TJC spring commencement set Friday, May 10

Tyler Junior College will award 1,406 degrees and certificates for the spring 2019 semester.

Candidates for graduation will be recognized during spring commencement ceremonies on Friday, May 10, in Wagstaff Gymnasium.

TJC will hold four commencement ceremonies:

  • 9 a.m. – School of Engineering, Mathematics & Sciences and Early College High School graduates
  • 11:30 a.m. – School of Humanities, Communications & Fine Arts
  • 2 p.m. – School of Professional & Technical Programs
  • 4:30 p.m. – School of Nursing & Health Sciences

TJC Chancellor and CEO Dr. Mike Metke will confer the degrees and certificates of proficiency and certify the graduates.

This will be Metke’s 12th and final spring commencement at the helm of TJC. The TJC Board of Trustees recently announced that Dr. Juan E. Mejia, TJC president for branch locations and district provost, will succeed Metke as TJC president. Metke’s retirement comes at the end of June and Mejia will take office on July 1.

During the 9 a.m. commencement ceremony, graduates from Early College programs from Tyler and Chapel Hill independent school districts and dual credit programs from Grand Saline High School and Alba-Golden High School will cross the stage to receive Associate of Arts degrees – before they receive their high school diplomas.

Chapel Hill will have 31 graduates, and Tyler ISD will have 84. Chapel Hill Collegiate began in fall 2014 as a collaboration between the school and TJC. Their first cohort of students graduated in May 2018. Tyler ISD began its Early College program in 2015.

Dual credit students from Grand Saline High School will have eight graduates earning TJC degrees on Friday, and Alba-Golden High School will have two.

During the ceremonies, remarks will be given by Tyler Municipal Court Presiding Judge and TJC alumna Amy McCullough.

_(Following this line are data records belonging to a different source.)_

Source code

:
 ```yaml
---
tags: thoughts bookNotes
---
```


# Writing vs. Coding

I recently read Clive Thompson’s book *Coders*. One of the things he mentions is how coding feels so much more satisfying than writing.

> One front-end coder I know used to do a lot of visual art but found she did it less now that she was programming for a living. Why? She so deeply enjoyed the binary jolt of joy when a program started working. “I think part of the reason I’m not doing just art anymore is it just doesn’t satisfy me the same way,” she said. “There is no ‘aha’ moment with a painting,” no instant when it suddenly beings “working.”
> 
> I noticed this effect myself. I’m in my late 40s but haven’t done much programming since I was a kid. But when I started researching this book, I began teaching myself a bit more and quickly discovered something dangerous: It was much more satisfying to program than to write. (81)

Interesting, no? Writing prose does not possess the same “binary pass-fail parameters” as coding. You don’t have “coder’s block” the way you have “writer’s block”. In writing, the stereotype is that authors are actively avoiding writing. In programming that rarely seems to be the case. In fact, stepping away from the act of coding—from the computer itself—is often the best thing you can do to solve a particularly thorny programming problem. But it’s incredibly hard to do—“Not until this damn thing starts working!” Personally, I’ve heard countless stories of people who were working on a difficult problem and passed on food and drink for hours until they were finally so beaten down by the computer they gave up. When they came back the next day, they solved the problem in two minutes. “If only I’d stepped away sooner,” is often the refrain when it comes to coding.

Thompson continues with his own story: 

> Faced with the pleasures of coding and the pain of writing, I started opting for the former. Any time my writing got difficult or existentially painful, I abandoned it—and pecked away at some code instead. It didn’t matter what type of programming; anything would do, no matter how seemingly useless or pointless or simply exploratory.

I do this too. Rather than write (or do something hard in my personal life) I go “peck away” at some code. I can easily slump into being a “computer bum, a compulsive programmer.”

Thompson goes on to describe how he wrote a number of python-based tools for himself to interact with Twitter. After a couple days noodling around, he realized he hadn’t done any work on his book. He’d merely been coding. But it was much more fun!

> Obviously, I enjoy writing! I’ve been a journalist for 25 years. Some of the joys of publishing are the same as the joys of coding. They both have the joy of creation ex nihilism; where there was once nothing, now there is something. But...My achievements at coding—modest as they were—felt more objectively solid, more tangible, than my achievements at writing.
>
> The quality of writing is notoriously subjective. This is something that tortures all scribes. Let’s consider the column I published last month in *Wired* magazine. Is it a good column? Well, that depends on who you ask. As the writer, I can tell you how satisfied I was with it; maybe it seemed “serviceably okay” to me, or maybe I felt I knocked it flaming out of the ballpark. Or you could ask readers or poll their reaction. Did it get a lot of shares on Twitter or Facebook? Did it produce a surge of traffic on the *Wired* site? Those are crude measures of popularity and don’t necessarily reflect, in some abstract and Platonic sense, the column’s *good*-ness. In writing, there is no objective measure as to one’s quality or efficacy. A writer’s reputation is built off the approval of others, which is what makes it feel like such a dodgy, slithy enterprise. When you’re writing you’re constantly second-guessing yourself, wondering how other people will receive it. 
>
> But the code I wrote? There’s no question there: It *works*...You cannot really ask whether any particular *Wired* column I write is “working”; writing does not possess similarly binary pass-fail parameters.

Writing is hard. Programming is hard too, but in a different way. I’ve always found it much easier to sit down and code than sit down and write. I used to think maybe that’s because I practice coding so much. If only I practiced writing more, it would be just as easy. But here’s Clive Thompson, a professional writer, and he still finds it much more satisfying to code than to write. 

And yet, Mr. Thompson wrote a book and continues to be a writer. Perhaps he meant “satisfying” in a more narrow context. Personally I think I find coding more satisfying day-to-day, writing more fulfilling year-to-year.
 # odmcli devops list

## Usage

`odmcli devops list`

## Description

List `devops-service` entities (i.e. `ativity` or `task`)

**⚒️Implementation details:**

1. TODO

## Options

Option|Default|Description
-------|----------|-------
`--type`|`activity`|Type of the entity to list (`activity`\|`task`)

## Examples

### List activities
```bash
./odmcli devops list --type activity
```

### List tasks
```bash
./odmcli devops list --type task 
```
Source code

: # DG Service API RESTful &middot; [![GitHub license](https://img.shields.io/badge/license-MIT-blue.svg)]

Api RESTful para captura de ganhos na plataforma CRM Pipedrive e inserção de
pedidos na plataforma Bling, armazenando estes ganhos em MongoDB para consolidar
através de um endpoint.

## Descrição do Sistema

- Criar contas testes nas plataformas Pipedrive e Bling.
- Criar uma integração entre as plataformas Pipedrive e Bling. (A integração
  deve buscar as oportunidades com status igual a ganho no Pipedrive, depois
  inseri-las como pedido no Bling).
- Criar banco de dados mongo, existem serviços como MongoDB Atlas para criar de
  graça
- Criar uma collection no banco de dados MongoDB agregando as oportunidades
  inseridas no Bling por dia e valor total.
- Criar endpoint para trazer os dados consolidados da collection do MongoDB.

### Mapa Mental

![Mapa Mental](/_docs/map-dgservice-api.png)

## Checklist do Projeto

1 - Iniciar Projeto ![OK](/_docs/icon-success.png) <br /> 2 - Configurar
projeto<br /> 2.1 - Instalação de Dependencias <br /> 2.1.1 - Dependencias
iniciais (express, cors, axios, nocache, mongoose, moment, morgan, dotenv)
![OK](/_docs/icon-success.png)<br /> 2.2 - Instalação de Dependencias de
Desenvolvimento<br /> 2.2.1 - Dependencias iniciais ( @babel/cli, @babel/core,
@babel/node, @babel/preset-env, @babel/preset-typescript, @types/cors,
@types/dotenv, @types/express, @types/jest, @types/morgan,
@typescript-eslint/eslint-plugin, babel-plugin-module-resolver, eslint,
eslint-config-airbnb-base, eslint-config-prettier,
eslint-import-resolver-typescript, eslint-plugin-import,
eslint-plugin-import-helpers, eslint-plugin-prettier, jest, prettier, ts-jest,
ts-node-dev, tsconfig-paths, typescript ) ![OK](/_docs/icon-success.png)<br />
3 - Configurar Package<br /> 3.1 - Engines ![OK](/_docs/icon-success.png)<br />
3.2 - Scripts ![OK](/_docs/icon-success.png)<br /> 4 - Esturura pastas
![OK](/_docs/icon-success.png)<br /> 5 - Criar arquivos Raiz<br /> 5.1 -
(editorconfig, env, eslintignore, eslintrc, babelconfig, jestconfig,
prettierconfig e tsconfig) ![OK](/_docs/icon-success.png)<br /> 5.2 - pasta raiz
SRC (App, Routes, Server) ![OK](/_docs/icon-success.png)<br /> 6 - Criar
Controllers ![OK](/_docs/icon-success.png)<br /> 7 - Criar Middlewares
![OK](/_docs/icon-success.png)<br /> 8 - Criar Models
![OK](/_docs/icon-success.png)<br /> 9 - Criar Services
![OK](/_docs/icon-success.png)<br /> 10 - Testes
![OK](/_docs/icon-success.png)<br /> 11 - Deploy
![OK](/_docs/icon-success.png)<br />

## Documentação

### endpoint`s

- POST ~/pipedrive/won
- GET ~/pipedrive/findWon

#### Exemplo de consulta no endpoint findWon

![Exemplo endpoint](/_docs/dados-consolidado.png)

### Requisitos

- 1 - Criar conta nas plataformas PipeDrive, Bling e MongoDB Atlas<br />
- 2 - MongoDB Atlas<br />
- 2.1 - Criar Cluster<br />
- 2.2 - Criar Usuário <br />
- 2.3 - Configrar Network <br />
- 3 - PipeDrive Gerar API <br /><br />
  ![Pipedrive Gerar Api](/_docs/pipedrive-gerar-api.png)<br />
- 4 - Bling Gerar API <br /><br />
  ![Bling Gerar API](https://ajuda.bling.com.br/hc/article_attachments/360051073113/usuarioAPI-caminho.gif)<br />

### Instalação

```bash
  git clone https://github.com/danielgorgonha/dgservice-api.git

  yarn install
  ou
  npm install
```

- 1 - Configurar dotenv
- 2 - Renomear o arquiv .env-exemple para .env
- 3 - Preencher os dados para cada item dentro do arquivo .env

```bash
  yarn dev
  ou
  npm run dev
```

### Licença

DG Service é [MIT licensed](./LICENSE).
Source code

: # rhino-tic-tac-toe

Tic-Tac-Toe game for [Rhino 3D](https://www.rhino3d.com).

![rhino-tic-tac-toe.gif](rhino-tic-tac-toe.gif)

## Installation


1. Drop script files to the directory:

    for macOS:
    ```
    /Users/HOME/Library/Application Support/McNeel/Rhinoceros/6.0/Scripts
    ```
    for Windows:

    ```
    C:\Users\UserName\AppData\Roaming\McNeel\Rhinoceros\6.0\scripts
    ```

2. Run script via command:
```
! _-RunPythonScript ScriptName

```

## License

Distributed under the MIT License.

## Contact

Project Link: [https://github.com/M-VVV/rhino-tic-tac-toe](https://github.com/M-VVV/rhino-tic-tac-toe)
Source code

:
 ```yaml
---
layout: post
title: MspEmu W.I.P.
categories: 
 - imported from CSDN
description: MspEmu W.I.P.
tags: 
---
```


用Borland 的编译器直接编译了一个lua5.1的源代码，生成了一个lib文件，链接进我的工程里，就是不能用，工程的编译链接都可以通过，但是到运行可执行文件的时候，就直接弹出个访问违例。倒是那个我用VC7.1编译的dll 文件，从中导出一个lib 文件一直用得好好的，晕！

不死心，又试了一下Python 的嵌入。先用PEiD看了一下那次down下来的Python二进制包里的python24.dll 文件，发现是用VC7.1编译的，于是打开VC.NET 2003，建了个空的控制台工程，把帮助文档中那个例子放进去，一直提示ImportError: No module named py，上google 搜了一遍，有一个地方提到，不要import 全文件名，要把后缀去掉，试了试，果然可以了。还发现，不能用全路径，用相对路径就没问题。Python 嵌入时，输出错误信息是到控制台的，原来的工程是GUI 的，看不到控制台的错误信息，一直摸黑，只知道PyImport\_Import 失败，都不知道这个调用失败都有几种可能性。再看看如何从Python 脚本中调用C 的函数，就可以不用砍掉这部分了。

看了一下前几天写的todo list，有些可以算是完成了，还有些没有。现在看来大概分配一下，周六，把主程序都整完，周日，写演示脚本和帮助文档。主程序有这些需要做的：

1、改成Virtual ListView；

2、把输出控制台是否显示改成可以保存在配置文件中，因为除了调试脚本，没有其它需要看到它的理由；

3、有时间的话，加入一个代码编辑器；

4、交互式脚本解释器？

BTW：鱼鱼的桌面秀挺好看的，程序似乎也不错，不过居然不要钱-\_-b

McCullough, a Tyler native, graduated from TJC in 1981. She credits her experiences in music and theater at TJC for laying the foundation for success and teaching her valuable life lessons that have been helpful in her legal career: taking and giving direction, working as a team player, being prepared to perform—sometimes on short notice.

After finishing her undergraduate degree at the University of Mississippi, she received her master’s degree from Oklahoma University. She later joined Baker and Botts law firm in Houston as a paralegal, a move that led her to pursue her own law degree.

McCullough has served as a prosecutor in the district attorney’s office in Houston and as city attorney for the City of Pearland. After living in California with her family, she and her husband, David, moved to Tyler to raise their two sons. She was appointed as presiding judge in Tyler Municipal Court in 2017.